I found that out a few weeks ago while visiting a refugee centre in Beirut, where mothers pleaded with me to get their children into school. They understood that while nutrition and health care are vital to survival, education – which enables young people to prepare and plan for the future – is what gives them hope.
Yet, despite the efforts of international agencies, these vulnerable children will continue to fall through the cracks unless drastic action is taken now. Refugee children lose out because they benefit mainly from humanitarian aid, which maintains a short-term focus on shelter and food, and development aid, which is by its very nature long-term. Only 2% of humanitarian aid currently goes to schools, and aid agencies struggle to cope with emergencies.
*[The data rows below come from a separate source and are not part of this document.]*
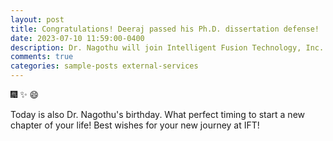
 ```yaml
---
layout: post
title: Congratulations! Deeraj passed his Ph.D. dissertation defense!
date: 2023-07-10 11:59:00-0400
description: Dr. Nagothu will join Intelligent Fusion Technology, Inc. as a Research Scientist in August. 
comments: true
categories: sample-posts external-services
---
```

 :fireworks: :sparkles: :smile: 

Today is also Dr. Nagothu's birthday. What perfect timing to start a new chapter of your life! Best wishes for your new journey at IFT!  
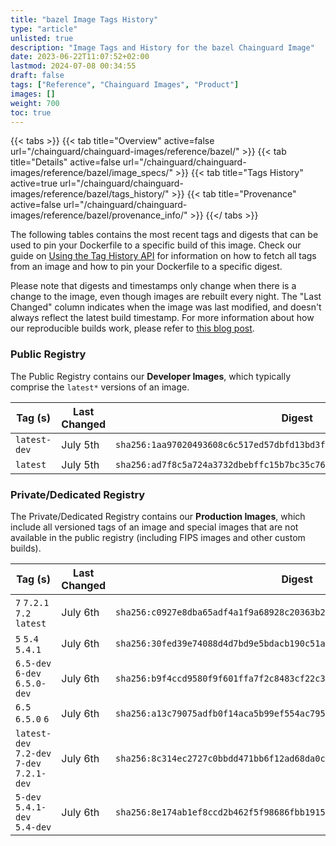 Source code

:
 ```yaml
---
title: "bazel Image Tags History"
type: "article"
unlisted: true
description: "Image Tags and History for the bazel Chainguard Image"
date: 2023-06-22T11:07:52+02:00
lastmod: 2024-07-08 00:34:55
draft: false
tags: ["Reference", "Chainguard Images", "Product"]
images: []
weight: 700
toc: true
---
```


{{< tabs >}}
{{< tab title="Overview" active=false url="/chainguard/chainguard-images/reference/bazel/" >}}
{{< tab title="Details" active=false url="/chainguard/chainguard-images/reference/bazel/image_specs/" >}}
{{< tab title="Tags History" active=true url="/chainguard/chainguard-images/reference/bazel/tags_history/" >}}
{{< tab title="Provenance" active=false url="/chainguard/chainguard-images/reference/bazel/provenance_info/" >}}
{{</ tabs >}}

The following tables contains the most recent tags and digests that can be used to pin your Dockerfile to a specific build of this image. Check our guide on [Using the Tag History API](/chainguard/chainguard-images/using-the-tag-history-api/) for information on how to fetch all tags from an image and how to pin your Dockerfile to a specific digest.

Please note that digests and timestamps only change when there is a change to the image, even though images are rebuilt every night. The "Last Changed" column indicates when the image was last modified, and doesn't always reflect the latest build timestamp. For more information about how our reproducible builds work, please refer to [this blog post](https://www.chainguard.dev/unchained/reproducing-chainguards-reproducible-image-builds).

### Public Registry
The Public Registry contains our **Developer Images**, which typically comprise the `latest*` versions of an image.

| Tag (s)       | Last Changed | Digest                                                                    |
|---------------|--------------|---------------------------------------------------------------------------|
|  `latest-dev` | July 5th     | `sha256:1aa97020493608c6c517ed57dbfd13bd3fdf3cfe7399b3185ae5c4a5890fabb0` |
|  `latest`     | July 5th     | `sha256:ad7f8c5a724a3732dbebffc15b7bc35c7691b5ceba0ff11ea4a95566fb43011b` |


### Private/Dedicated Registry
The Private/Dedicated Registry contains our **Production Images**, which include all versioned tags of an image and special images that are not available in the public registry (including FIPS images and other custom builds).

| Tag (s)                                     | Last Changed | Digest                                                                    |
|---------------------------------------------|--------------|---------------------------------------------------------------------------|
|  `7` `7.2.1` `7.2` `latest`                 | July 6th     | `sha256:c0927e8dba65adf4a1f9a68928c20363b2d47dce41b69a3cac134b0bf8ab3f79` |
|  `5` `5.4` `5.4.1`                          | July 6th     | `sha256:30fed39e74088d4d7bd9e5bdacb190c51adb0b942da194c2ac761dc429f0678a` |
|  `6.5-dev` `6-dev` `6.5.0-dev`              | July 6th     | `sha256:b9f4ccd9580f9f601ffa7f2c8483cf22c36427423f73200bfb812d1b1677cb3c` |
|  `6.5` `6.5.0` `6`                          | July 6th     | `sha256:a13c79075adfb0f14aca5b99ef554ac79552dd6888a703a08193cf869bff752d` |
|  `latest-dev` `7.2-dev` `7-dev` `7.2.1-dev` | July 6th     | `sha256:8c314ec2727c0bbdd471bb6f12ad68da0cd279a261f959bb7e0860ae16d8ffe3` |
|  `5-dev` `5.4.1-dev` `5.4-dev`              | July 6th     | `sha256:8e174ab1ef8ccd2b462f5f98686fbb191501e265946561a07132aee1ddd16b71` |


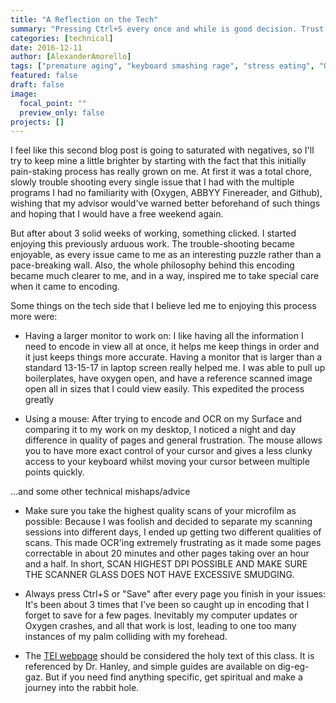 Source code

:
 ```yaml
---
title: "A Reflection on the Tech"
summary: "Pressing Ctrl+S every once and while is good decision. Trust me "
categories: [technical]
date: 2016-12-11
author: [AlexanderAmorello]
tags: ["premature aging", "keyboard smashing rage", "stress eating", "OCR", "Oxygen", "Lack of Oxygen"]
featured: false
draft: false
image:
  focal_point: ""
  preview_only: false
projects: []
---
```


I feel like this second blog post is going to saturated with negatives, so I'll try to keep mine a little brighter by starting with the fact that this initially pain-staking process has really grown on me. At first it was a total chore, slowly trouble shooting every single issue that I had with the multiple programs I had no familiarity with (Oxygen, ABBYY Finereader, and Github), wishing that my advisor would've warned better beforehand of such things and hoping that I would have a free weekend again.

But after about 3 solid weeks of working, something clicked. I started enjoying this previously arduous work. The trouble-shooting became enjoyable, as every issue came to me as an interesting puzzle rather than a pace-breaking wall. Also, the whole philosophy behind this encoding became much clearer to me, and in a way, inspired me to take special care when it came to encoding.

Some things on the tech side that I believe led me to enjoying this process more were:

- Having a larger monitor to work on: I like having all the information I need to encode in view all at once, it helps me keep things in order and it just keeps things more accurate. Having a monitor that is larger than a standard 13-15-17 in laptop screen really helped me. I was able to pull up boilerplates, have oxygen open, and have a reference scanned image open all in sizes that I could view easily. This expedited the process greatly

- Using a mouse: After trying to encode and OCR on my Surface and comparing it to my work on my desktop, I noticed a night and day difference in quality of pages and general frustration. The mouse allows you to have more exact control of your cursor and gives a less clunky access to your keyboard whilst moving your cursor between multiple points quickly.

...and some other technical mishaps/advice

- Make sure you take the highest quality scans of your microfilm as possible: Because I was foolish and decided to separate my scanning sessions into different days, I ended up getting two different qualities of scans. This made OCR'ing extremely frustrating as it made some pages correctable in about 20 minutes and other pages taking over an hour and a half. In short, SCAN HIGHEST DPI POSSIBLE AND MAKE SURE THE SCANNER GLASS DOES NOT HAVE EXCESSIVE SMUDGING.

- Always press Ctrl+S or "Save" after every page you finish in your issues: It's been about 3 times that I've been so caught up in encoding that I forget to save for a few pages. Inevitably my computer updates or Oxygen crashes, and all that work is lost, leading to one too many instances of my palm colliding with my forehead.

- The [TEI webpage](http://www.tei-c.org/index.xml) should be considered the holy text of this class. It is referenced by Dr. Hanley, and simple guides are available on dig-eg-gaz. But if you need find anything specific, get spiritual and make a journey into the rabbit hole.
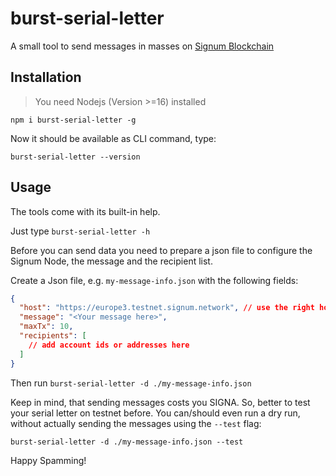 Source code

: # burst-serial-letter
A small tool to send messages in masses on [Signum Blockchain](https://signum.network)

## Installation

> You need Nodejs (Version >=16) installed

`npm i burst-serial-letter -g`

Now it should be available as CLI command, type:

`burst-serial-letter --version` 

## Usage 

The tools come with its built-in help. 

Just type `burst-serial-letter -h`

Before you can send data you need to prepare a json file to configure the Signum Node, the message and the recipient list.

Create a Json file, e.g. `my-message-info.json` with the following fields:

```json
{
  "host": "https://europe3.testnet.signum.network", // use the right host address
  "message": "<Your message here>", 
  "maxTx": 10,
  "recipients": [
    // add account ids or addresses here
  ]
}
```

Then run `burst-serial-letter -d ./my-message-info.json`

Keep in mind, that sending messages costs you SIGNA. 
So, better to test your serial letter on testnet before. 
You can/should even run a dry run, without actually sending the messages using the `--test` flag:

`burst-serial-letter -d ./my-message-info.json --test`

Happy Spamming!
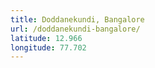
 ```yaml
---
title: Doddanekundi, Bangalore
url: /doddanekundi-bangalore/
latitude: 12.966
longitude: 77.702
---
```

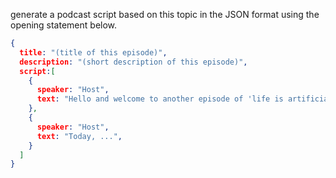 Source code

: generate a podcast script based on this topic in the JSON format using the opening statement below.

```json
{
  title: "(title of this episode)",
  description: "(short description of this episode)",
  script:[
    {
      speaker: "Host",
      text: "Hello and welcome to another episode of 'life is artificial', where we explore the cutting edge of technology, innovation, and what the future could look like.",
    },
    {
      speaker: "Host",
      text: "Today, ...",
    }
  ]
}
```

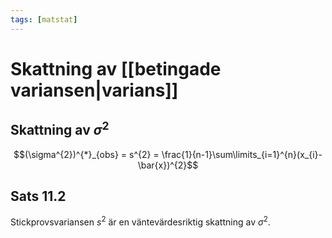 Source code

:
 ```yaml
---
tags: [matstat]
---
```

# Skattning av [[betingade variansen|varians]]

## Skattning av $\sigma^{2}$
$$(\sigma^{2})^{*}_{obs} = s^{2} = \frac{1}{n-1}\sum\limits_{i=1}^{n}(x_{i}-\bar{x})^{2}$$

## Sats 11.2
Stickprovsvariansen $s^{2}$ är en väntevärdesriktig skattning av $\sigma^{2}$. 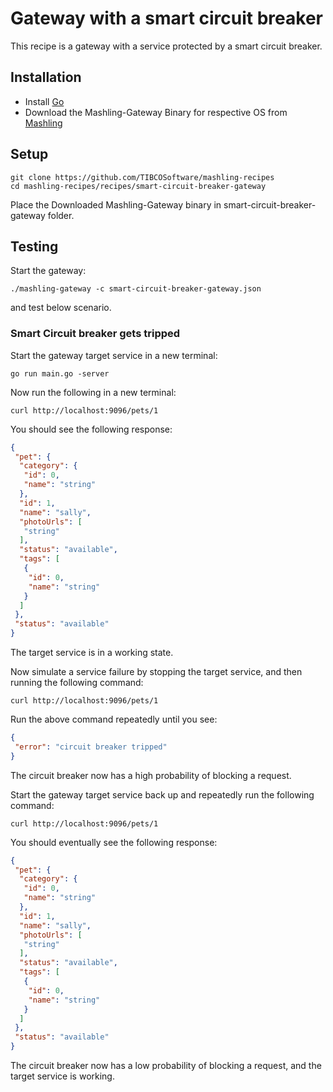 # Gateway with a smart circuit breaker
This recipe is a gateway with a service protected by a smart circuit breaker.

## Installation
* Install [Go](https://golang.org/)
* Download the Mashling-Gateway Binary for respective OS from [Mashling](https://github.com/TIBCOSoftware/mashling/tree/master#installation-and-usage)

## Setup
```
git clone https://github.com/TIBCOSoftware/mashling-recipes
cd mashling-recipes/recipes/smart-circuit-breaker-gateway
```
Place the Downloaded Mashling-Gateway binary in smart-circuit-breaker-gateway folder.

## Testing
Start the gateway:
```
./mashling-gateway -c smart-circuit-breaker-gateway.json
```
and test below scenario.

### Smart Circuit breaker gets tripped
Start the gateway target service in a new terminal:
```
go run main.go -server
```

Now run the following in a new terminal:
```
curl http://localhost:9096/pets/1
```

You should see the following response:
```json
{
 "pet": {
  "category": {
   "id": 0,
   "name": "string"
  },
  "id": 1,
  "name": "sally",
  "photoUrls": [
   "string"
  ],
  "status": "available",
  "tags": [
   {
    "id": 0,
    "name": "string"
   }
  ]
 },
 "status": "available"
}
```
The target service is in a working state.

Now simulate a service failure by stopping the target service, and then running the following command:
```
curl http://localhost:9096/pets/1
```

Run the above command repeatedly until you see:
```json
{
 "error": "circuit breaker tripped"
}
```

The circuit breaker now has a high probability of blocking a request.

Start the gateway target service back up and repeatedly run the following command:
```
curl http://localhost:9096/pets/1
```

You should eventually see the following response:
```json
{
 "pet": {
  "category": {
   "id": 0,
   "name": "string"
  },
  "id": 1,
  "name": "sally",
  "photoUrls": [
   "string"
  ],
  "status": "available",
  "tags": [
   {
    "id": 0,
    "name": "string"
   }
  ]
 },
 "status": "available"
}
```
The circuit breaker now has a low probability of blocking a request, and the target service is working.
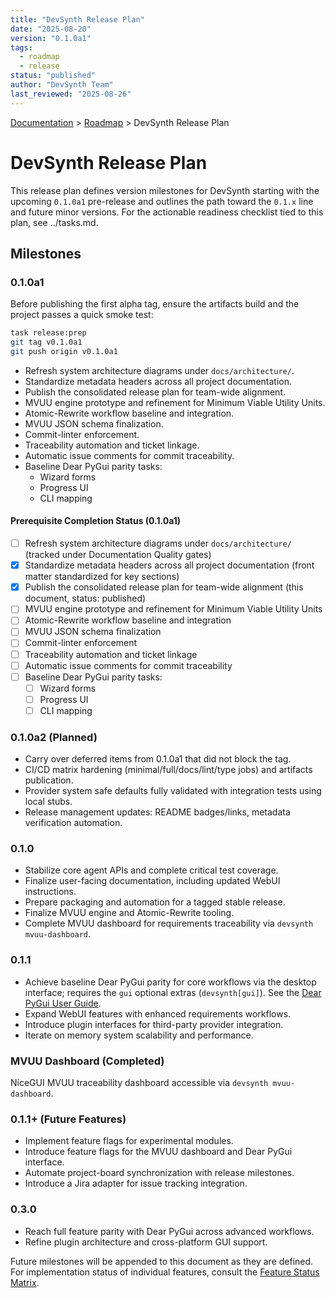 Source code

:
 ```yaml
---
title: "DevSynth Release Plan"
date: "2025-08-20"
version: "0.1.0a1"
tags:
  - roadmap
  - release
status: "published"
author: "DevSynth Team"
last_reviewed: "2025-08-26"
---
```


<div class="breadcrumbs">
<a href="../index.md">Documentation</a> &gt; <a href="index.md">Roadmap</a> &gt; DevSynth Release Plan
</div>

# DevSynth Release Plan

This release plan defines version milestones for DevSynth starting with the upcoming `0.1.0a1` pre-release and outlines the path toward the `0.1.x` line and future minor versions. For the actionable readiness checklist tied to this plan, see ../tasks.md.

## Milestones

### 0.1.0a1

Before publishing the first alpha tag, ensure the artifacts build and the
project passes a quick smoke test:

```bash
task release:prep
git tag v0.1.0a1
git push origin v0.1.0a1
```

- Refresh system architecture diagrams under `docs/architecture/`.
- Standardize metadata headers across all project documentation.
- Publish the consolidated release plan for team-wide alignment.
- MVUU engine prototype and refinement for Minimum Viable Utility Units.
- Atomic-Rewrite workflow baseline and integration.
- MVUU JSON schema finalization.
- Commit-linter enforcement.
- Traceability automation and ticket linkage.
- Automatic issue comments for commit traceability.
- Baseline Dear PyGui parity tasks:
  - Wizard forms
  - Progress UI
  - CLI mapping

#### Prerequisite Completion Status (0.1.0a1)

- [ ] Refresh system architecture diagrams under `docs/architecture/` (tracked under Documentation Quality gates)
- [x] Standardize metadata headers across all project documentation (front matter standardized for key sections)
- [x] Publish the consolidated release plan for team-wide alignment (this document, status: published)
- [ ] MVUU engine prototype and refinement for Minimum Viable Utility Units
- [ ] Atomic-Rewrite workflow baseline and integration
- [ ] MVUU JSON schema finalization
- [ ] Commit-linter enforcement
- [ ] Traceability automation and ticket linkage
- [ ] Automatic issue comments for commit traceability
- [ ] Baseline Dear PyGui parity tasks:
  - [ ] Wizard forms
  - [ ] Progress UI
  - [ ] CLI mapping

### 0.1.0a2 (Planned)
- Carry over deferred items from 0.1.0a1 that did not block the tag.
- CI/CD matrix hardening (minimal/full/docs/lint/type jobs) and artifacts publication.
- Provider system safe defaults fully validated with integration tests using local stubs.
- Release management updates: README badges/links, metadata verification automation.

### 0.1.0
- Stabilize core agent APIs and complete critical test coverage.
- Finalize user-facing documentation, including updated WebUI instructions.
- Prepare packaging and automation for a tagged stable release.
- Finalize MVUU engine and Atomic-Rewrite tooling.
- Complete MVUU dashboard for requirements traceability via `devsynth mvuu-dashboard`.

### 0.1.1
- Achieve baseline Dear PyGui parity for core workflows via the desktop interface; requires the `gui` optional extras (`devsynth[gui]`). See the [Dear PyGui User Guide](../user_guides/dearpygui.md).
- Expand WebUI features with enhanced requirements workflows.
- Introduce plugin interfaces for third-party provider integration.
- Iterate on memory system scalability and performance.

### MVUU Dashboard (Completed)
NiceGUI MVUU traceability dashboard accessible via `devsynth mvuu-dashboard`.

### 0.1.1+ (Future Features)
- Implement feature flags for experimental modules.
- Introduce feature flags for the MVUU dashboard and Dear PyGui interface.
- Automate project-board synchronization with release milestones.
- Introduce a Jira adapter for issue tracking integration.

### 0.3.0
- Reach full feature parity with Dear PyGui across advanced workflows.
- Refine plugin architecture and cross-platform GUI support.

Future milestones will be appended to this document as they are defined. For implementation status of individual features, consult the [Feature Status Matrix](../implementation/feature_status_matrix.md).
To address this, plans are underway for a humanitarian fund that can provide money to keep schools operating through an emergency or to build new ones in refugee camps and settlements. Indeed, the real test for such a fund is in countries such as Jordan, Lebanon, and Turkey, where services are at a breaking point and some two million children – the majority with no schooling – are languishing in shacks, tents, huts, and squalid camps.
Turkey has 621,000 Syrian child refugees and needs additional school capacity for some 400,000. Lebanon has 510,000, with no room for 300,000. Jordan has 350,000, and is 90,000 places short.
Last week, the Global Business Coalition for Education and the charity Theirworld outlined a way forward that is economical and can be implemented immediately. The plan is simple: double shifts in existing schools, with local children attending during the first half of the day, and refugee children attending during the second half. The plan could ensure that one million refugee children are not condemned to lose their chance at an education.
Over the past year, thanks to international donors around the world and a determined education minister, Elias Bou Saab, 106,000 refugee children in Lebanon have been enrolled under a double-shift system. Starting with the new autumn term, the total is set to rise to 140,000.
But the funding for this year is $30 mln short – and 60,000 of the students cannot be accommodated. And then there are the 300,000 children in Lebanon alone whose education needs remain to be met.
Normally in an emergency, there are no facilities, buildings, or staff to keep children in school. What is missing in Jordan, Lebanon, and Turkey, however, are not classrooms or trained teachers – there are plenty locally and among adult Syrian refugees – but the money to pay for them.
The sums are not large relative to the scale of the problem. For just over $500 a year, or $10 per child per week, we can provide school places that would allow parents and children to do what they would prefer to do – be educated in the region.
Later this month in New York, I will ask the international community – old donors and potential new donors alike – to add another $250 mln to the $100 mln that we have already raised for Lebanon. If an impoverished refugee father is willing to give all he has to help children go to school, surely $10 dollars a week is not too much for the international community to offer to keep a refugee child off the streets.